Forse, invece di preoccuparsi di censurare un film sulla famiglia, dovrebbe pensare al Nuovo codice di autoregolamentazione media e minori, un progetto che ristagna da anni, senza venire mai alla luce. Se la televisione è in qualche modo regolamentata, e nonostante questo è quello che è, i nuovi media sono una zona franca.

Il Comitato che dovrebbe occuparsi di redigere il nuovo codice non ha vita facile. Il presidente Franco Mugerli ha lanciato un appello affinché la situazione cambi: “Speriamo nella ripresa di settembre – dice – perché bisogna lavorare sui nuovi media, videotelefoni, videogiochi e internet. Anche se il web è un terreno difficile, qualcosa si può fare. O almeno, qualcosa in Europa è stato fatto. Fino a tre anni fa in Italia esisteva anche il codice internet dei minori, ma non fu mai recepito in via legislativa e chi l’aveva sottoscritto allora non lo applicava. E così il bambino venne buttato via con l’acqua sporca”.

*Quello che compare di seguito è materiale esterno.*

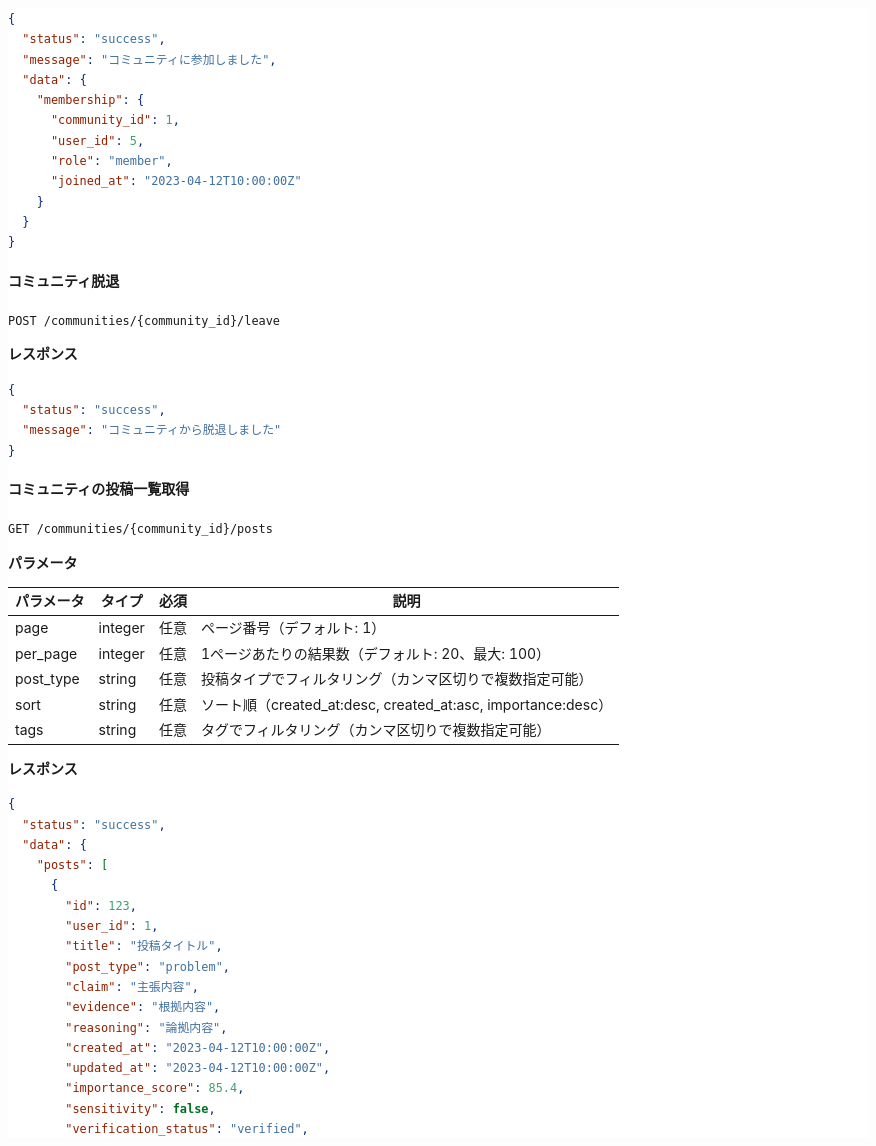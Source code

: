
 ```json
{
  "status": "success",
  "message": "コミュニティに参加しました",
  "data": {
    "membership": {
      "community_id": 1,
      "user_id": 5,
      "role": "member",
      "joined_at": "2023-04-12T10:00:00Z"
    }
  }
}
```

#### コミュニティ脱退

```
POST /communities/{community_id}/leave
```

**レスポンス**

```json
{
  "status": "success",
  "message": "コミュニティから脱退しました"
}
```

#### コミュニティの投稿一覧取得

```
GET /communities/{community_id}/posts
```

**パラメータ**

| パラメータ | タイプ  | 必須 | 説明                                                         |
| ---------- | ------- | ---- | ------------------------------------------------------------ |
| page       | integer | 任意 | ページ番号（デフォルト: 1）                                  |
| per_page   | integer | 任意 | 1ページあたりの結果数（デフォルト: 20、最大: 100）           |
| post_type  | string  | 任意 | 投稿タイプでフィルタリング（カンマ区切りで複数指定可能）     |
| sort       | string  | 任意 | ソート順（created_at:desc, created_at:asc, importance:desc） |
| tags       | string  | 任意 | タグでフィルタリング（カンマ区切りで複数指定可能）           |

**レスポンス**

```json
{
  "status": "success",
  "data": {
    "posts": [
      {
        "id": 123,
        "user_id": 1,
        "title": "投稿タイトル",
        "post_type": "problem",
        "claim": "主張内容",
        "evidence": "根拠内容",
        "reasoning": "論拠内容",
        "created_at": "2023-04-12T10:00:00Z",
        "updated_at": "2023-04-12T10:00:00Z",
        "importance_score": 85.4,
        "sensitivity": false,
        "verification_status": "verified",
```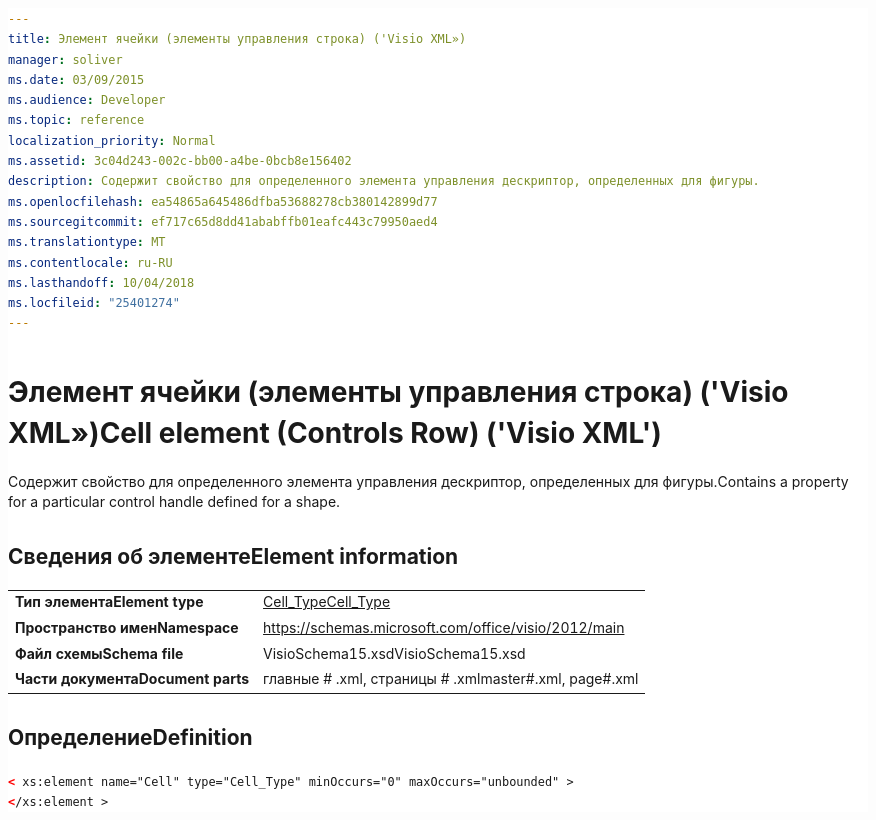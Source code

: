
 ```yaml
---
title: Элемент ячейки (элементы управления строка) ('Visio XML»)
manager: soliver
ms.date: 03/09/2015
ms.audience: Developer
ms.topic: reference
localization_priority: Normal
ms.assetid: 3c04d243-002c-bb00-a4be-0bcb8e156402
description: Содержит свойство для определенного элемента управления дескриптор, определенных для фигуры.
ms.openlocfilehash: ea54865a645486dfba53688278cb380142899d77
ms.sourcegitcommit: ef717c65d8dd41ababffb01eafc443c79950aed4
ms.translationtype: MT
ms.contentlocale: ru-RU
ms.lasthandoff: 10/04/2018
ms.locfileid: "25401274"
---
```

# <a name="cell-element-controls-row-visio-xml"></a><span data-ttu-id="8f9b7-103">Элемент ячейки (элементы управления строка) ('Visio XML»)</span><span class="sxs-lookup"><span data-stu-id="8f9b7-103">Cell element (Controls Row) ('Visio XML')</span></span>

<span data-ttu-id="8f9b7-104">Содержит свойство для определенного элемента управления дескриптор, определенных для фигуры.</span><span class="sxs-lookup"><span data-stu-id="8f9b7-104">Contains a property for a particular control handle defined for a shape.</span></span>
  
## <a name="element-information"></a><span data-ttu-id="8f9b7-105">Сведения об элементе</span><span class="sxs-lookup"><span data-stu-id="8f9b7-105">Element information</span></span>

|||
|:-----|:-----|
|<span data-ttu-id="8f9b7-106">**Тип элемента**</span><span class="sxs-lookup"><span data-stu-id="8f9b7-106">**Element type**</span></span> <br/> |[<span data-ttu-id="8f9b7-107">Cell_Type</span><span class="sxs-lookup"><span data-stu-id="8f9b7-107">Cell_Type</span></span>](cell_type-complextypevisio-xml.md) <br/> |
|<span data-ttu-id="8f9b7-108">**Пространство имен**</span><span class="sxs-lookup"><span data-stu-id="8f9b7-108">**Namespace**</span></span> <br/> |https://schemas.microsoft.com/office/visio/2012/main  <br/> |
|<span data-ttu-id="8f9b7-109">**Файл схемы**</span><span class="sxs-lookup"><span data-stu-id="8f9b7-109">**Schema file**</span></span> <br/> |<span data-ttu-id="8f9b7-110">VisioSchema15.xsd</span><span class="sxs-lookup"><span data-stu-id="8f9b7-110">VisioSchema15.xsd</span></span>  <br/> |
|<span data-ttu-id="8f9b7-111">**Части документа**</span><span class="sxs-lookup"><span data-stu-id="8f9b7-111">**Document parts**</span></span> <br/> |<span data-ttu-id="8f9b7-112">главные # .xml, страницы # .xml</span><span class="sxs-lookup"><span data-stu-id="8f9b7-112">master#.xml, page#.xml</span></span>  <br/> |
   
## <a name="definition"></a><span data-ttu-id="8f9b7-113">Определение</span><span class="sxs-lookup"><span data-stu-id="8f9b7-113">Definition</span></span>

```XML
< xs:element name="Cell" type="Cell_Type" minOccurs="0" maxOccurs="unbounded" >
</xs:element >
```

Dulcis in fundo, un dato che non ha a che fare con i media, ma che dice fin troppo sul nostro Paese e la tutela dei diritti, anche e soprattutto dei minori: nonostante le continue sollecitazioni dell’ Onu, e malgrado l’impegno sottoscritto più di 20 anni fa con l’adesione alla Convenzione Onu, in Italia non esiste ancora il reato di tortura. Si è tentato di intrometterlo, per l’ennesima volta, il 5 febbraio scorso, con un emendamento al pacchetto sicurezza 2. Ma è stato respinto per sei voti.